On peut constater qu’il est facile de définir la crédibilité mais il est difficile de la mesurer puisqu’il n’y a pas de moyens de mesure communs. Mais la plupart des auteurs mesurent la crédibilité d’une politique monétaire, plus particulièrement celle de la politique de ciblage d’inflation à partir des anticipations des agents privés ou bien encore, à partir de l’écart entre les anticipations des agents privés et la cible d’inflation annoncée. De même, la plupart des auteurs ont fait leurs analyses dans le cadre des modèles avec l’hypothèse des anticipations rationnelles, conformément à la théorie de la crédibilité. Il existe presque toujours une erreur d’anticipation non nulle puisque les taux d’inflation anticipés ne sont jamais égaux aux taux d’inflation effectifs. Pour considérer cette erreur d’anticipation en tant qu’un indicateur de crédibilité, la condition nécessaire est que les anticipations des agents privés soient rationnelles, ce qui implique que l’erreur d’anticipation soit un bruit blanc, ce qui veut dire que cette erreur doit être orthogonale avec toute l’information passée. Cela veut dire qu’elle ne doit pas être corrélée avec ses propres valeurs passées et qu’elle ne doit pas non plus être corrélée avec n’importe quelle autre variable passée.
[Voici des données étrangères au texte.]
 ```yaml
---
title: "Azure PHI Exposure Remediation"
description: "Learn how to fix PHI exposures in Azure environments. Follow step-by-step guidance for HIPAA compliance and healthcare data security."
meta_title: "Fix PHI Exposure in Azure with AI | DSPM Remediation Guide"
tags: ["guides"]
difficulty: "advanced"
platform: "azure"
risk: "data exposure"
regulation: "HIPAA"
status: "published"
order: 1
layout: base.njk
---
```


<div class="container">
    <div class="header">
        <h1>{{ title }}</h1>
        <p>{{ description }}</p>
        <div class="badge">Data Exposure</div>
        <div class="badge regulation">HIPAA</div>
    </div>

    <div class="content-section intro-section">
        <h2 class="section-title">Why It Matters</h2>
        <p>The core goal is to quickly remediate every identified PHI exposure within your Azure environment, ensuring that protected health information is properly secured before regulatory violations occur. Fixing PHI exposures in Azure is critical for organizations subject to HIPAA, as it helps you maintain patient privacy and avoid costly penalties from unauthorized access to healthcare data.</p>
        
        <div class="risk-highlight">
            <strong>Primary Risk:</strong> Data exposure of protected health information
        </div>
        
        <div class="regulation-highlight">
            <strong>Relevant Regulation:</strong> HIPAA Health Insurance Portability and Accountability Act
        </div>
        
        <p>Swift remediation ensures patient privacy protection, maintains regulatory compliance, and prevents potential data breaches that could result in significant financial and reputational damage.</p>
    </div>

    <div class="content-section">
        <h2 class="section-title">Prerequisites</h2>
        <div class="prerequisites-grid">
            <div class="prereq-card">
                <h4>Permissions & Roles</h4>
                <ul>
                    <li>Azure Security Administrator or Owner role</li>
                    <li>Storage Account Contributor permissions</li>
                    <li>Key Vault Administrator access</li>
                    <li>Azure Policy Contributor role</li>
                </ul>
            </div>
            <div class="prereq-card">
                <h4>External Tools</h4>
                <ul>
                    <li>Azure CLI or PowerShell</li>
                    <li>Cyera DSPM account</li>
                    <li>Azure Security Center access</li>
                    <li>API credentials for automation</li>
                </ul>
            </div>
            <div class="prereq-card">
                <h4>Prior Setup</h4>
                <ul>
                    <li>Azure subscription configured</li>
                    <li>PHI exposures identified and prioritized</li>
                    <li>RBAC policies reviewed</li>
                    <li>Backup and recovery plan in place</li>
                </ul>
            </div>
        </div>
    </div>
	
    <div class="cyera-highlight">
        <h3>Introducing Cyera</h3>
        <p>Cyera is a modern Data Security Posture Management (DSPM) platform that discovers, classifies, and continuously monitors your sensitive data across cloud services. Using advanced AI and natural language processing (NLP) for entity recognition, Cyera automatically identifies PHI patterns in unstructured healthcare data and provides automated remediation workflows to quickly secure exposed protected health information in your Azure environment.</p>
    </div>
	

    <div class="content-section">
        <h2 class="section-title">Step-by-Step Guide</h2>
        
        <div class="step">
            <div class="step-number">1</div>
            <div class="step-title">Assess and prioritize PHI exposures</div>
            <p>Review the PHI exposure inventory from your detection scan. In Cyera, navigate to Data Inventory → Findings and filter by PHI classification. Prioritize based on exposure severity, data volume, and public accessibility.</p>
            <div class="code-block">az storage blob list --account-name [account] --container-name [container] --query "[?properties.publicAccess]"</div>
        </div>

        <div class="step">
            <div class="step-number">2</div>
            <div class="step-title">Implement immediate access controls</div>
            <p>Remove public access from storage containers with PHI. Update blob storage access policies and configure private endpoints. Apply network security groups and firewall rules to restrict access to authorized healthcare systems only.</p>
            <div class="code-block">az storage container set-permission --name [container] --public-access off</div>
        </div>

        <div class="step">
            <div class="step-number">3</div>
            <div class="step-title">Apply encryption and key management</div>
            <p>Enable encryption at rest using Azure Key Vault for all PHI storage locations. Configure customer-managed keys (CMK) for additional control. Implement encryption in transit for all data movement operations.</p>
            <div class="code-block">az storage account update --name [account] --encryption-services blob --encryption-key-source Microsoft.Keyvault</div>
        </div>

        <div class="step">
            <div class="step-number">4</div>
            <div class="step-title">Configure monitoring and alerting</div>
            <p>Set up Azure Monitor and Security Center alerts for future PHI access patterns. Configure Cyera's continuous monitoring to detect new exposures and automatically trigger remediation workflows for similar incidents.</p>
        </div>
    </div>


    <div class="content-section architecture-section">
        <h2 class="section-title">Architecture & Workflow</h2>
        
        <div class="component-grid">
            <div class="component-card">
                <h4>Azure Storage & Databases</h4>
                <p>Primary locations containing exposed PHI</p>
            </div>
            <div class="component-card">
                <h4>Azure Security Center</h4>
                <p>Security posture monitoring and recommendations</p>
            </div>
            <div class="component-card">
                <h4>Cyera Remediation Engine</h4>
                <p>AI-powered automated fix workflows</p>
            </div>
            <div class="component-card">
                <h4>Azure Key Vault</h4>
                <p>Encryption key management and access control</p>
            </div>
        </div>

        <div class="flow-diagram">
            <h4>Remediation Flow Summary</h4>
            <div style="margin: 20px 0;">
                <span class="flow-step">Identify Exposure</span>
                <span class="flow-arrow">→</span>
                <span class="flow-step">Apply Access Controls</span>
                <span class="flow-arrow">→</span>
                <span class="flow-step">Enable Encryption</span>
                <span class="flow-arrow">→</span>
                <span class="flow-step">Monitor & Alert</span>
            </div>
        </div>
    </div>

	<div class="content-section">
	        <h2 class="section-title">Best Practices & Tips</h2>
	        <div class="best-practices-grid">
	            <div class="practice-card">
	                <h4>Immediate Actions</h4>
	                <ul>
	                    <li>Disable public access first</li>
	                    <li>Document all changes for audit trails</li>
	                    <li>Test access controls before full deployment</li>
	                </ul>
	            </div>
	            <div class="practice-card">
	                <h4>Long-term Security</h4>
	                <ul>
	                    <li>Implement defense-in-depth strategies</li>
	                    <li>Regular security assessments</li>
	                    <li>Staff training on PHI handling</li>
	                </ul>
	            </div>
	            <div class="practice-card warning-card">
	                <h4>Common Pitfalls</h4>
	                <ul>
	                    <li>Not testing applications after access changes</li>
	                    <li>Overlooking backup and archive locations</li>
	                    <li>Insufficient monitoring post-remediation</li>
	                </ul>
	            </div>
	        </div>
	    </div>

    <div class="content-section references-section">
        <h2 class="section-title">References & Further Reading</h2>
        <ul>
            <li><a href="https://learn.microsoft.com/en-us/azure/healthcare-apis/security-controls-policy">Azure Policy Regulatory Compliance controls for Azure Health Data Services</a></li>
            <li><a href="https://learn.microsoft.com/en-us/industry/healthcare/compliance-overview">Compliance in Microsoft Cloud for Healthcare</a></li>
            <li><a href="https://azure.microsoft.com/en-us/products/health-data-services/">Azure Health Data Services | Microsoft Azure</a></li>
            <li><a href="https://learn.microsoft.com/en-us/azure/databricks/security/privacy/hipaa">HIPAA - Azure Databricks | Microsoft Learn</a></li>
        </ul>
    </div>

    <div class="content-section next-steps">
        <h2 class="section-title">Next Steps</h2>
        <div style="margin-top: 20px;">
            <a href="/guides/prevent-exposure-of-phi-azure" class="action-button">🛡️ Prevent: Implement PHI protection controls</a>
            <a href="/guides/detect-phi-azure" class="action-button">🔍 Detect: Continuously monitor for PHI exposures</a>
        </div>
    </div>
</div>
Cependant dans des périodes de transition d’une politique à l’autre, la nouvelle politique nécessite un certain apprentissage et une certaine crédibilité et peut causer des changements dans le processus de la formation des anticipations. Taylor(1983) insiste sur le fait l’hypothèse des anticipations rationnelles peut être irréaliste pendant la période de transition juste après la mise en adoption d’une nouvelle politique et pour lui, cette hypothèse a un sens quand une politique est adopté depuis de longues années. C’est parce que les agents privés ajustent leur comportement selon la politique adoptée et les anticipations de politique et des autres variables ont tendance à être non biaisées. Cependant, dans la période juste après la mise en adoption d’une nouvelle politique, les agents cherchent à connaître ou comprendre la nouvelle politique et à décider de croire ou non si les faiseurs de politique sont sérieux dans la continuité de cette politique. Supposer simplement que les anticipations sont rationnelles et que les agents connaissent la règle de politique peut perturber le mécanisme de la nouvelle politique pendant cette période. Au lieu de cela, les agents peuvent baser leur anticipation partiellement sur l’étude de la politique passée dans une procédure bayésienne ou essayer d’anticiper la crédibilité de la nouvelle politique en évaluant les engagements passés des faiseurs de politique ou en évaluant si la nouvelle politique marche ou non. Comme les anticipations convergent graduellement pendant la période de transition, l’impact de la règle de politique sur l’économie peut être assez différent de ce qui est projeté par une analyste qui

a des anticipations rationnelles et comme il peut exister des rigidités dans l’économie empêchant les agents à changer leur comportement instantanément, dans les périodes de transition on peut ne pas chercher à satisfaire l’hypothèse des anticipations rationnelles.